Sharon Salzberg has been teaching meditation retreats worldwide for over 30 years. She is a co-founder of the Insight Meditation Society in Barre, Massachusetts, The Barre Center for Buddhist Studies and The Forest Refuge, a new center for long term meditation practice. Sharon is the author of Faith: Trusting Your Own Deepest Experience, published by Riverhead Books, Lovingkindness: The Revolutionary Art of Happiness, published by Shambhala Publications, The Force of Kindness, and Insight Meditation: a step by step guide to how to meditate (with Joseph Goldstein) both published by Sounds True.
Geshe Ngawang Samten
Geshe Samten came to India with his parents after the Chinese occupation of Tibet in 1959. He studied at the Central School for Tibetans in Chandragiri, Orissa, and thereafter at the Central Institute of Higher Tibetan Studies at Sarnath, where he earned the titles of Shastri and Acharya. Thereafter studying in the Tibetan traditional monastic system, he obtained the degree of Geshe Lharampa from Gaden Shartse Monastery in South India. Professor Samten’s work focuses on the restoration of lost Buddhist texts into Sanskrit, based on the classical Tibetan translations made in ancient times jointly by the Indian and Tibetan Pundits. He is also actively engaged in Hindi translations of Buddhist texts in Sanskrit and Tibetan. With special interest in the philosophy of Nagarjuna, Professor Samten published the definitive critical edition of the Ratnavali with its commentary. He is credited with important publications, such as a critical edition of Abhidhammattha Samgaho, a critical edition of Sanskrit and Tibetan versions of the Pindidrita and the Pancakrama of Nagarjuna, and recently, The Ocean of Reasoning, an annotated English translation of the commentary on Nagarjuna’s Mulamadhyamaka Karika by the Tibetan master thinker Tson-Kha-Pa, published by Oxford University Press.

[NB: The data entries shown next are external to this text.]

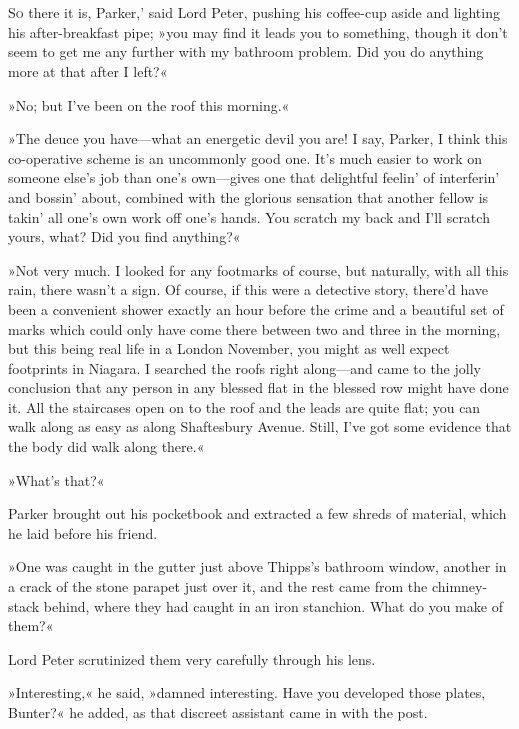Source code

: \chapter[Chapter \thechapter]{}
\lettrine[lines=4,ante=‘—]{S}{o} there it is, Parker,' said Lord Peter, pushing his coffee-cup aside and lighting his after-breakfast pipe; »you may find it leads you to something, though it don't seem to get me any further with my bathroom problem. Did you do anything more at that after I left?«

»No; but I've been on the roof this morning.«

»The deuce you have\allowbreak---\allowbreak what an energetic devil you are! I say, Parker, I think this co-operative scheme is an uncommonly good one. It's much easier to work on someone else's job than one's own\allowbreak---\allowbreak gives one that delightful feelin' of interferin' and bossin' about, combined with the glorious sensation that another fellow is takin' all one's own work off one's hands. You scratch my back and I'll scratch yours, what? Did you find anything?«

»Not very much. I looked for any footmarks of course, but naturally, with all this rain, there wasn't a sign. Of course, if this were a detective story, there'd have been a convenient shower exactly an hour before the crime and a beautiful set of marks which could only have come there between two and three in the morning, but this being real life in a London November, you might as well expect footprints in Niagara. I searched the roofs right along\allowbreak---\allowbreak and came to the jolly conclusion that any person in any blessed flat in the blessed row might have done it. All the staircases open on to the roof and the leads are quite flat; you can walk along as easy as along Shaftesbury Avenue. Still, I've got some evidence that the body did walk along there.«

»What's that?«

Parker brought out his pocketbook and extracted a few shreds of material, which he laid before his friend.

»One was caught in the gutter just above Thipps's bathroom window, another in a crack of the stone parapet just over it, and the rest came from the chimney-stack behind, where they had caught in an iron stanchion. What do you make of them?«

Lord Peter scrutinized them very carefully through his lens.

»Interesting,« he said, »damned interesting. Have you developed those plates, Bunter?« he added, as that discreet assistant came in with the post.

In 2008, he was awarded Padma Shri by the President of India for his distinguished services in the fields of education and literature. He is currently the Vice-Chancellor of Central University of Tibetan Studies, Sarnath, Varanasi.
Robert M. Sapolsky, Ph.D.
Robert Sapolsky is John A. and Cynthia Fry Gunn Professor of Biological Sciences, Neurology and Neurological Sciences at Stanford University, and is a research associate at the Institute of Primate Research, National Museums of Kenya. His work is in four broad areas: a) how stress and stress hormones damage the nervous system and compromise the ability of neurons to survive neurological insults; b) the design of gene therapy strategies to save neurons from such insults; c) the design of gene therapy strategies to protect against animal models of psychiatric disorders; d) long-standing studies of wild baboons in East Africa, examining the relationships among dominance rank, social behavior, personality, and patterns of stress-related disease. Sapolsky is the author of 5 books and of some 350 technical papers.
Clifford Saron, Ph.D.
Cliff Saron, Ph.D., is currently an Assistant Research Scientist at the Center for Mind and Brain at the University of California at Davis (http://mindbrain.ucdavis.edu), and faculty member of the UC Davis M.I.N.D. Institute. He received his Ph.D. in Neuroscience from the Albert Einstein College of Medicine in 1999 studying interhemispheric visuomotor integration under the direction of Herbert Vaughan, Jr. Dr. Saron has had a long-standing interest in brain and behavioral effects of meditation practice and has been faculty at the Mind and Life Summer Institute for the past three years. In the early 1990′s he was centrally involved in a field research project investigating Tibetan Buddhist mind training in collaboration with Jose Cabezón, Richard Davidson, Francisco Varela, Alan Wallace and others under the auspices of the Private Office of H.H. the Dalai Lama and the Mind and Life Institute. Currently, in collaboration with Buddhist scholar Alan Wallace and a consortium of scientists at UC Davis and elsewhere, he is Principal Investigator of The Shamatha Project, a unique longitudinal study of the effects of intensive meditation training based on the practice of meditative quiescence (shamatha) and cultivation of the four immeasureables (loving kindness, compassion, empathetic joy, and equanimity) on attention-related skills and emotion regulation. The Shamatha Project is the most comprehensive and multimethod study to date regarding the potential effects of long-term intensive meditation practice on basic mental and physical processes related to cognition, emotion, and motivation. His other primary research interest focuses on investigating brain and behavioral correlates of sensory processing and multisensory integration in children on the autistic spectrum.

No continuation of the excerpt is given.